Actually, I myself tended to be “downward facing.” Until I read what Dr. Matsui had to say, I didn’t think that there was anything wrong with me. I still took my physical condition lightly even when I didn’t feel well.
Then I met Dr. Matsui, and he told me that the minor ailments were a sign that my neck was screaming for attention, and that it was a chance for me to reconsider how I manage my health. He also said that there would be a significant improvement in my health if I consistently took proper care of my neck, and that I wouldn’t even catch colds.
The causes of most health problems are found in the neck. When the problems continue unaddressed, they can even lead to depression. Restore your health through your neck before this happens! The healthier your neck is, the happier and more enjoyable your life will be. I believe that the day has come when you can actually experience this for yourself.


Takayoshi Matsui, M.D.

Takayoshi Matsui is a neurosurgeon. He graduated from The University of Tokyo, School of Medicine in 1967. He then did research at the Brain and Neuroscience Center of the Albert Einstein College of Medicine and was also involved in the development of the world’s first full-body CT scanner at Georgetown University.

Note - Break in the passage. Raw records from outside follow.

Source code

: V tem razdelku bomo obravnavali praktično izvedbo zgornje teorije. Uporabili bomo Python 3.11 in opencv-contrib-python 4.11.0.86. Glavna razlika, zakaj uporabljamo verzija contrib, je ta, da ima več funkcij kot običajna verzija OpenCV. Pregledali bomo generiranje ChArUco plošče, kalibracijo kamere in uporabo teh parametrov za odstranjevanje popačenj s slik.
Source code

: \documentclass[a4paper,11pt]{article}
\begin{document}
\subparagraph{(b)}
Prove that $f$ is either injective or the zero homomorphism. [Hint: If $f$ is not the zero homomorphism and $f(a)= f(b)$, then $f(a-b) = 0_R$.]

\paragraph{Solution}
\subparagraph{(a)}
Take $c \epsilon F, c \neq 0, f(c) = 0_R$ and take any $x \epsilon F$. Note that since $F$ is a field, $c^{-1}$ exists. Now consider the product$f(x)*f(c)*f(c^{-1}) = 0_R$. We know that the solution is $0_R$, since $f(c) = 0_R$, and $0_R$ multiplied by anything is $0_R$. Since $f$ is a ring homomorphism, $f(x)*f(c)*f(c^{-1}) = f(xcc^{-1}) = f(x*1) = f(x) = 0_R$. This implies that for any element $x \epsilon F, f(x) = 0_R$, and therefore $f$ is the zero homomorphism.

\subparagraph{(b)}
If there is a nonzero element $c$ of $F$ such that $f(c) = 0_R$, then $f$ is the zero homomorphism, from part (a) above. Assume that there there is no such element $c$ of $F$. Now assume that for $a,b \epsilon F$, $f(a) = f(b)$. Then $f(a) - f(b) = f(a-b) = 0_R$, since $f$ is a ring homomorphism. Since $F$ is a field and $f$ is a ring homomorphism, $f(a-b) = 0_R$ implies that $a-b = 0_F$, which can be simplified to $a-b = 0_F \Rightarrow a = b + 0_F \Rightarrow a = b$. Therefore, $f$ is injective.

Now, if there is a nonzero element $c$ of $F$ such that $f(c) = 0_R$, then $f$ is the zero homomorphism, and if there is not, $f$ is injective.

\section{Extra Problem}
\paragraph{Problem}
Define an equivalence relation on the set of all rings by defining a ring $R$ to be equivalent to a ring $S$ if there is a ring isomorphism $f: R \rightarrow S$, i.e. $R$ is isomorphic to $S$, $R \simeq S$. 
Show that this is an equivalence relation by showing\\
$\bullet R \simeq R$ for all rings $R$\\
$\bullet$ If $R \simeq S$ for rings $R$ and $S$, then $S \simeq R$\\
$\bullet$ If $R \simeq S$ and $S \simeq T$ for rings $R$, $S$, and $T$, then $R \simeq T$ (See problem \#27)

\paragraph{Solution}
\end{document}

Dr. Matsui was instrumental in introducing CT scanners to Japan and promoting their use throughout the country, resulting in a drastic decrease in deaths caused by stroke. Following his efforts, Japan became the country with the highest prevalence of CT scanners. Furthermore, the results of his research on “hit by pitch” in baseball led to the standard use of batting helmets with earflaps. After his return to Japan, he became an assistant professor at the Osaka Medical College and a visiting professor at Teikyo University. He is currently director of the Matsui Hospital and Tokyo Neurological Center. Dr. Matsui carried out research on autonomic ataxia for 30 years and came up with the first method of treatment for the condition. He has also established the treatment for 16 ailments that were considered incurable. In 1978, he discovered cervical neuromuscular syndrome (CNMS).
He has authored many books, including An Atlas of the Human Brain for Computerized Tomography (Igaku-Shoin; Asao Hirano, Co-author), which received the International Publishers Prize.